Les États-Unis disent oui au poulet de synthèse cultivé en laboratoire

Le ministère de l'agriculture américain a accordé l'autorisation aux principales entreprises de viande artificielle de commercialisation du poulet de laboratoire dans les restaurants. Cette pratique qui suscite de nombreuses questions n'est pas pour demain sur le continent européen.

Après le poulet d'élevage, bientôt le poulet de "culture"? Le ministère américain de l'Agriculture a donné son feu vert mercredi à deux entreprises qui produisent de la viande de poulet de synthèse.

Upside foods et Good Meat, les principales actrices du secteur, ont salué cette décision et indiqué vouloir rapidement les commercialiser dans des restaurants.

Des cellules d'animaux passées par un bioréacteur

Cette nouvelle n'est pas une surprise alors que l'agence chargée de la sécurité alimentaire aux États-Unis (FDA) avait déjà donné son feu vert en novembre dernier.
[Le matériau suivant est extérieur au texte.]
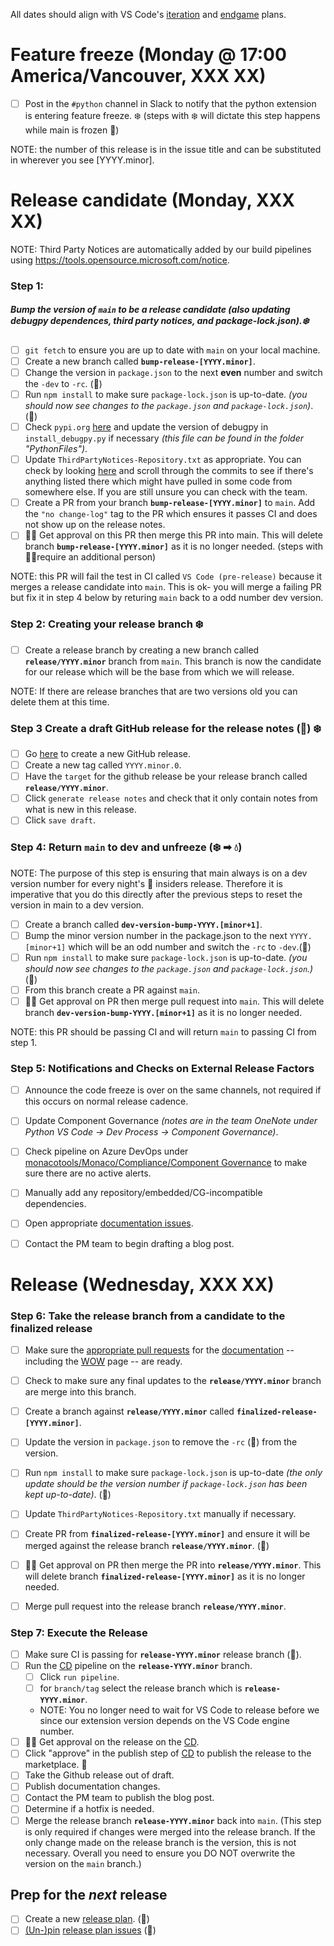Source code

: All dates should align with VS Code's [iteration](https://github.com/microsoft/vscode/labels/iteration-plan) and [endgame](https://github.com/microsoft/vscode/labels/endgame-plan) plans.

# Feature freeze (Monday @ 17:00 America/Vancouver, XXX XX)

-   [ ] Post in the `#python` channel in Slack to notify that the python extension is entering feature freeze. ❄️ (steps with ❄️ will dictate this step happens while main is frozen 🥶)

NOTE: the number of this release is in the issue title and can be substituted in wherever you see [YYYY.minor].


# Release candidate (Monday, XXX XX)

NOTE: Third Party Notices are automatically added by our build pipelines using  https://tools.opensource.microsoft.com/notice.

### Step 1: 
##### Bump the version of `main` to be a release candidate (also updating debugpy dependences, third party notices, and package-lock.json).❄️

-   [ ] `git fetch` to ensure you are up to date with `main` on your local machine.
-   [ ] Create a new branch called  **`bump-release-[YYYY.minor]`**.
-   [ ] Change the version in `package.json` to the next **even** number and switch the `-dev` to `-rc`. (🤖)
-   [ ] Run `npm install` to make sure `package-lock.json` is up-to-date. _(you should now see changes to the `package.json` and `package-lock.json`)_. (🤖)
-   [ ] Check `pypi.org` [here](https://pypi.org/search/?q=debugpy) and update the version of debugpy in `install_debugpy.py` if necessary _(this file can be found in the folder "PythonFiles")_.
-   [ ] Update `ThirdPartyNotices-Repository.txt` as appropriate. You can check by looking [here](https://github.com/microsoft/vscode-python/commits/main) and scroll through the commits to see if there's anything listed there which might have pulled in some code from somewhere else. If you are still unsure you can check with the team. 
-   [ ] Create a PR from your branch  **`bump-release-[YYYY.minor]`** to `main`. Add the `"no change-log"` tag to the PR which ensures it passes CI and does not show up on the release notes.
-   [ ] 🧍🧍 Get approval on this PR then merge this PR into main. This will delete branch **`bump-release-[YYYY.minor]`** as it is no longer needed. (steps with 🧍🧍require an additional person) 

NOTE: this PR will fail the test in CI called `VS Code (pre-release)` because it merges a release candidate into `main`. This is ok- you will merge a failing PR but fix it in step 4 below by returing `main` back to a odd number dev version.


### Step 2: Creating your release branch ❄️
-   [ ] Create a release branch by creating a new branch called **`release/YYYY.minor`** branch from `main`. This branch is now the candidate for our release which will be the base from which we will release.

NOTE: If there are release branches that are two versions old you can delete them at this time.

### Step 3 Create a draft GitHub release for the release notes (🤖) ❄️

-   [ ] Go [here](https://github.com/microsoft/vscode-python/releases/new) to create a new GitHub release.
-   [ ] Create a new tag called `YYYY.minor.0`.
-   [ ] Have the `target` for the github release be your release branch called **`release/YYYY.minor`**.
-   [ ] Click `generate release notes` and check that it only contain notes from what is new in this release.
-   [ ] Click `save draft`.

### Step 4: Return `main` to dev and unfreeze (❄️ ➡ 💧)
NOTE: The purpose of this step is ensuring that main always is on a dev version number for every night's 🌃 insiders release. Therefore it is imperative that you do this directly after the previous steps to reset the version in main to a dev version.
-   [ ] Create a branch called **`dev-version-bump-YYYY.[minor+1]`**.
-   [ ] Bump the minor version number in the package.json to the next `YYYY.[minor+1]` which will be an odd number and switch the `-rc` to `-dev`.(🤖)
-   [ ] Run `npm install` to make sure `package-lock.json` is up-to-date. _(you should now see changes to the `package.json` and `package-lock.json`.)_ (🤖)
-   [ ] From this branch create a PR against `main`.
-   [ ] 🧍🧍 Get approval on PR then merge pull request into `main`. This will delete branch **`dev-version-bump-YYYY.[minor+1]`** as it is no longer needed.

NOTE: this PR should be passing CI and will return `main` to passing CI from step 1.

### Step 5: Notifications and Checks on External Release Factors
-   [ ] Announce the code freeze is over on the same channels, not required if this occurs on normal release cadence. 
-   [ ] Update Component Governance _(notes are in the team OneNote under Python VS Code → Dev Process → Component Governance)_.
-   [ ] Check pipeline on Azure DevOps under [monacotools/Monaco/Compliance/Component Governance](https://dev.azure.com/monacotools/Monaco/_componentGovernance/192726?_a=alerts&typeId=11825783&alerts-view-option=active) to make sure there are no active alerts.
-   [ ] Manually add any repository/embedded/CG-incompatible dependencies.
-   [ ] Open appropriate [documentation issues](https://github.com/microsoft/vscode-docs/issues?q=is%3Aissue+is%3Aopen+label%3Apython).
-   [ ] Contact the PM team to begin drafting a blog post.


# Release (Wednesday, XXX XX)

### Step 6: Take the release branch from a candidate to the finalized release 
-   [ ] Make sure the [appropriate pull requests](https://github.com/microsoft/vscode-docs/pulls) for the [documentation](https://code.visualstudio.com/docs/python/python-tutorial) -- including the [WOW](https://code.visualstudio.com/docs/languages/python) page -- are ready.
-   [ ] Check to make sure any final updates to the **`release/YYYY.minor`** branch are merge into this branch.
-   [ ] Create a branch against  **`release/YYYY.minor`** called **`finalized-release-[YYYY.minor]`**. 
-   [ ] Update the version in `package.json` to remove the `-rc` (🤖) from the version.
-   [ ] Run `npm install` to make sure `package-lock.json` is up-to-date _(the only update should be the version number if `package-lock.json` has been kept up-to-date)_. (🤖)
-   [ ] Update `ThirdPartyNotices-Repository.txt` manually if necessary.
-   [ ] Create PR from **`finalized-release-[YYYY.minor]`** and ensure it will be merged against the release branch **`release/YYYY.minor`**. (🤖)
-   [ ] 🧍🧍 Get approval on PR then merge the PR into **`release/YYYY.minor`**. This will delete branch **`finalized-release-[YYYY.minor]`** as it is no longer needed.
-   [ ] Merge pull request into the release branch **`release/YYYY.minor`**.


### Step 7: Execute the Release
-   [ ] Make sure CI is passing for **`release-YYYY.minor`** release branch (🤖).
-   [ ] Run the [CD](https://dev.azure.com/monacotools/Monaco/_build?definitionId=299) pipeline on the **`release-YYYY.minor`** branch.
    -   [ ] Click `run pipeline`.
	-   [ ] for `branch/tag` select the release branch which is **`release-YYYY.minor`**.
	-   NOTE: You no longer need to wait for VS Code to release before we since our extension version depends on the VS Code engine number.
-   [ ] 🧍🧍 Get approval on the release on the [CD](https://dev.azure.com/monacotools/Monaco/_build?definitionId=299).
-   [ ] Click "approve" in the publish step of [CD](https://dev.azure.com/monacotools/Monaco/_build?definitionId=299) to publish the release to the marketplace.  🎉 
-   [ ] Take the Github release out of draft.
-   [ ] Publish documentation changes.
-   [ ] Contact the PM team to publish the blog post.
-   [ ] Determine if a hotfix is needed.
-   [ ] Merge the release branch **`release-YYYY.minor`**  back into `main`. (This step is only required if changes were merged into the release branch. If the only change made on the release branch is the version, this is not necessary. Overall you need to ensure you DO NOT overwrite the version on the `main` branch.)

## Prep for the _next_ release

-   [ ] Create a new [release plan](https://raw.githubusercontent.com/microsoft/vscode-python/main/.github/release_plan.md). (🤖)
-   [ ] [(Un-)pin](https://help.github.com/en/articles/pinning-an-issue-to-your-repository) [release plan issues](https://github.com/Microsoft/vscode-python/labels/release%20plan) (🤖)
Jusqu'ici, seul Singapour avait autorisé la commercialisation de viande artificielle en 2020.

"Cette autorisation va fondamentalement changer la manière dont la viande atterrit sur nos tables", s'est réjoui le patron d'Upside foods dans un communiqué de presse.
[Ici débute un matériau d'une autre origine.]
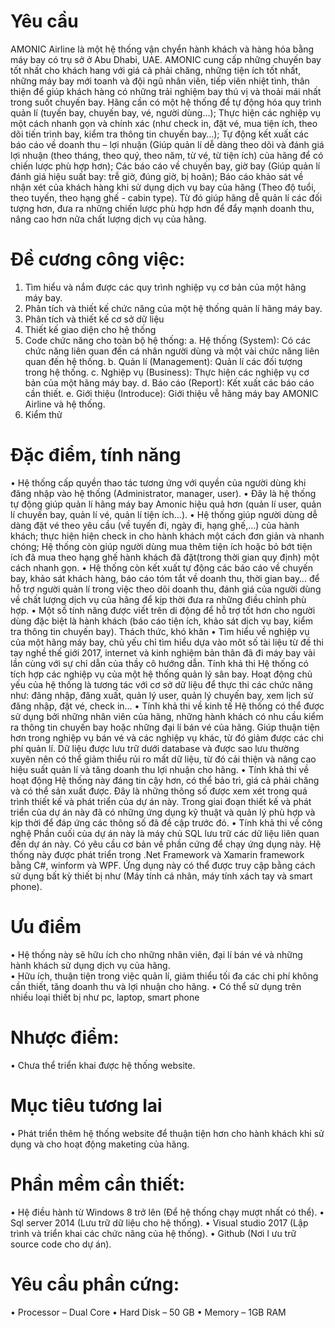 # Yêu cầu
AMONIC Airline là một hệ thống vận chyển hành khách và hàng hóa bằng máy bay có trụ sở ở Abu Dhabi, UAE. AMONIC cung cấp những chuyến bay tốt nhất cho khách hang với giá cả phải chăng, những tiện ích tốt nhất, những máy bay mới toanh và đội ngũ nhân viên, tiếp viên nhiệt tình, thân thiện để giúp khách hàng có những trải nghiệm bay thú vị và thoải mái nhất trong suốt chuyến bay.
Hãng cần có một hệ thống để tự động hóa quy trình quản lí (tuyến bay, chuyến bay, vé, người dùng…); Thực hiện các nghiệp vụ một cách nhanh gọn và chính xác (như check in, đặt vé, mua tiện ích, theo dõi tiến trình bay, kiểm tra thông tin chuyến bay…); Tự động kết xuất các báo cáo về doanh thu – lợi nhuận (Giúp quản lí dễ dàng theo dõi và đánh giá lợi nhuận (theo tháng, theo quý, theo năm, từ vé, từ tiện ích) của hãng để có chiến lược phù hợp hơn); Các báo cáo về chuyến bay, giờ bay (Giúp quản lí đánh giá hiệu suất bay: trễ giờ, đúng giờ, bị hoãn); Báo cáo khảo sát về nhận xét của khách hàng khi sử dụng dịch vụ bay của hãng (Theo độ tuổi, theo tuyến, theo hạng ghế - cabin type). Từ đó giúp hãng dễ quản lí các đối tượng hơn, đưa ra những chiến lược phù hợp hơn để đẩy mạnh doanh thu, nâng cao hơn nữa chất lượng dịch vụ của hãng.
# Đề cương công việc:
1.	Tìm hiểu và nắm được các quy trình nghiệp vụ cơ bản của một hãng máy bay.
2.	Phân tích và thiết kế chức năng của một hệ thống quản lí hãng máy bay.
3.	Phân tích và thiết kế cơ sở dữ liệu
4.	Thiết kế giao diện cho hệ thống
5.	Code chức năng cho toàn bộ hệ thống:
a.	Hệ thống (System): Có các chức năng liên quan đến cá nhân người dùng và một vài chức năng liên quan đến hệ thống.
b.	Quản lí (Management): Quản lí các đối tượng trong hệ thống.
c.	Nghiệp vụ (Business): Thực hiện các nghiệp vụ cơ bản của một hãng máy bay.
d.	Báo cáo (Report): Kết xuất các báo cáo cần thiết.
e.	Giới thiệu (Introduce): Giới thiệu vễ hãng máy bay AMONIC Airline và hệ thống.
6.	Kiểm thử
# Đặc điểm, tính năng
•	Hệ thống cấp quyền thao tác tương ứng với quyền của người dùng khi đăng nhập vào hệ thống (Administrator, manager, user).
•	Đây là hệ thống tự động giúp quản lí hãng máy bay Amonic hiệu quả hơn (quản lí user, quản lí chuyến bay, quản lí vé, quản lí tiện ích…).
•	Hệ thống giúp người dùng dễ dàng đặt vé theo yêu cầu (về tuyến đi, ngày đi, hạng ghế,…) của hành khách; thực hiện hiện check in cho hành khách một cách đơn giản và nhanh chóng; Hệ thống còn giúp người dùng mua thêm tiện ích hoặc bỏ bớt tiện ích đã mua theo hạng ghế hành khách đã đặt(trong thời gian quy định) một cách nhanh gọn.
•	Hệ thống còn kết xuất tự động các báo cáo về chuyến bay, khảo sát khách hàng, báo cáo tóm tắt về doanh thu, thời gian bay… để hỗ trợ người quản lí trong việc theo dõi doanh thu, đánh giá của người dùng về chất lượng dịch vụ của hãng để kịp thời đưa ra những điều chỉnh phù hợp.
•	Một số tính năng được viết trên di động để hỗ trợ tốt hơn cho người dùng đặc biệt là hành khách (báo cáo tiện ích, khảo sát dịch vụ bay, kiểm tra thông tin chuyến bay).
Thách thức, khó khăn
•	Tìm hiểu về nghiệp vụ của một hãng máy bay, chủ yếu chỉ tìm hiểu dựa vào môt số tài liệu từ đề thi tay nghề thế giới 2017, internet và kinh nghiệm bản thân đã đi máy bay vài lần cùng với sự chỉ dẫn của thầy cô hướng dẫn.
Tính khả thi
Hệ thống có tích hợp các nghiệp vụ của một hệ thống quản lý sân bay. Hoạt động chủ yếu của hệ thống là tương tác với cơ sở dữ liệu để thực thi các chức năng như: đăng nhập, đăng xuất, quản lý user, quản lý chuyến bay, xem lịch sử đăng nhập, đặt vé, check in…
•	Tính khả thi về kinh tế
Hệ thống có thể được sử dụng bởi những nhân viên của hãng, những hành khách có nhu cầu kiểm ra thông tin chuyến bay hoặc những đại lí bán vé của hãng. Giúp thuận tiện hơn trong nghiệp vụ bán vé và các nghiệp vụ khác, từ đó giảm được các chi phí quản lí. Dữ liệu được lưu trữ dưới database và được sao lưu thường xuyên nên có thể giảm thiểu rủi ro mất dữ liệu, từ đó cải thiện và nâng cao hiệu suất quản lí và tăng doanh thu lợi nhuận cho hãng.
•	Tính khả thi về hoạt động
Hệ thống này đáng tin cậy hơn, có thể bảo trì, giá cả phải chăng và có thể sản xuất được. Đây là những thông số được xem xét trong quá trình thiết kế và phát triển của dự án này. Trong giai đoạn thiết kế và phát triển của dự án này đã có những ứng dụng kỹ thuật và quản lý phù hợp và kịp thời để đáp ứng các thông số đã đề cập trước đó.
•	Tính khả thi về công nghệ
Phần cuối của dự án này là máy chủ SQL lưu trữ các dữ liệu liên quan đến dự án này. Có yêu cầu cơ bản về phần cứng để chạy ứng dụng này. Hệ thống này được phát triển trong .Net Framework và Xamarin framework bằng C#, winform và WPF. Ứng dụng này có thể được truy cập bằng cách sử dụng bất kỳ thiết bị như (Máy tính cá nhân, máy tính xách tay và smart phone).
# Ưu điểm
•	Hệ thống này sẽ hữu ích cho những nhân viên, đại lí bán vé và những hành khách sử dụng dịch vụ của hãng.                             
•	Hữu ích, thuận tiện trong việc quản lí, giảm thiểu tối đa các chi phí không cần thiết, tăng doanh thu và lợi nhuận cho hãng.
•	Có thể sử dụng trên nhiều loại thiết bị như pc, laptop, smart phone
# Nhược điểm:
•	Chưa thể triển khai được hệ thống website.
# Mục tiêu tương lai
•	Phát triển thêm hệ thống website để thuận tiện hơn cho hành khách khi sử dụng và cho hoạt động maketing của hãng.
# Phần mềm cần thiết:
•	Hệ điều hành từ Windows 8 trở lên (Để hệ thống chạy mượt nhất có thể).
•	Sql server 2014 (Lưu trữ dữ liệu cho hệ thống).
•	Visual studio 2017 (Lập trình và triển khai các chức năng của hệ thống).
•	Github (Nơi l ưu trữ source code cho dự án).

# Yêu cầu phần cứng:
•	Processor – Dual Core
•	Hard Disk – 50 GB
•	Memory – 1GB RAM
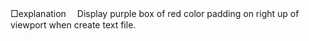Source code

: ﻿□explanation
　Display purple box of red color padding on right up of viewport when create text file.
Très différent des substituts d'origine végétale comme les "steaks" de tofu et de soja, la viande artificielle implique un processus particulier. Des cellules sont prélevées sur des animaux, puis cultivées en laboratoire dans des bioréacteurs pour se multiplier et enfin aboutir à une escalope ou une cuisse de poulet après le passage par un moule dans des formes prédéfinies.
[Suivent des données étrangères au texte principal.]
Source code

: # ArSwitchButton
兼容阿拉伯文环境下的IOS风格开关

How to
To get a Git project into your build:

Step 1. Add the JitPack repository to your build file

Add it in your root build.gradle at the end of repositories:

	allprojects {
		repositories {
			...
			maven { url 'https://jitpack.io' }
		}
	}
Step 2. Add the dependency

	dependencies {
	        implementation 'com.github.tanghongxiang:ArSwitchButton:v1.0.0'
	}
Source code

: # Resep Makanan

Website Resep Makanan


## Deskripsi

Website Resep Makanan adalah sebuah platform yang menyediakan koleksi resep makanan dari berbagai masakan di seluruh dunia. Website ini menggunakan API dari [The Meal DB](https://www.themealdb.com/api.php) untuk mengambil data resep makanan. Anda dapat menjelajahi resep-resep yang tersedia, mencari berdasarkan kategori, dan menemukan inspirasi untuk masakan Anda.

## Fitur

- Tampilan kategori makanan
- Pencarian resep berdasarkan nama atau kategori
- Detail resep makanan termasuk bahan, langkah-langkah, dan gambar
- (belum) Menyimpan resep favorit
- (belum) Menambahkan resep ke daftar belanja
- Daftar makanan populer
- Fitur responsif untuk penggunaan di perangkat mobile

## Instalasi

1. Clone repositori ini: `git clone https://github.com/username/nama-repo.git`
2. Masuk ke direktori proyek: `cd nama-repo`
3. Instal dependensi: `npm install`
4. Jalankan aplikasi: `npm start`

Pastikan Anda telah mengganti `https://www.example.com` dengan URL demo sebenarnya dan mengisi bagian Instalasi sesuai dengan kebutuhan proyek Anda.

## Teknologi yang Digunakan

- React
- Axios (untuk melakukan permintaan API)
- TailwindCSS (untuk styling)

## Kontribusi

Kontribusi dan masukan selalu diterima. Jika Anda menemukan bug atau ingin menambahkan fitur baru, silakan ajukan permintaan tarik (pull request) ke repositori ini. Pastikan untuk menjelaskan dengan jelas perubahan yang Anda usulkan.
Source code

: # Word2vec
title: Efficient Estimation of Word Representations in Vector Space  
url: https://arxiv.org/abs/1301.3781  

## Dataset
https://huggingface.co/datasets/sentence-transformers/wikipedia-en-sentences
Un impact environnemental plutôt flou

Pour gagner en notoriété, les deux compagnies misent beaucoup sur des restaurateurs courus. La cheffe étoilée Dominique Crenn qui tient un restaurant à San Francisco a déjà passé commande, tout comme le chef américain José André qui dirige des établissements à Washington DC.

Si les partisans de la viande artificielle mettent en avant un moindre impact carbone par rapport à de la véritable viande - l'élevage est responsable à lui seul de 14,5% des émissions mondiales de gaz à effet de serre -, ses conséquences environnementales restent pour l'instant très floues.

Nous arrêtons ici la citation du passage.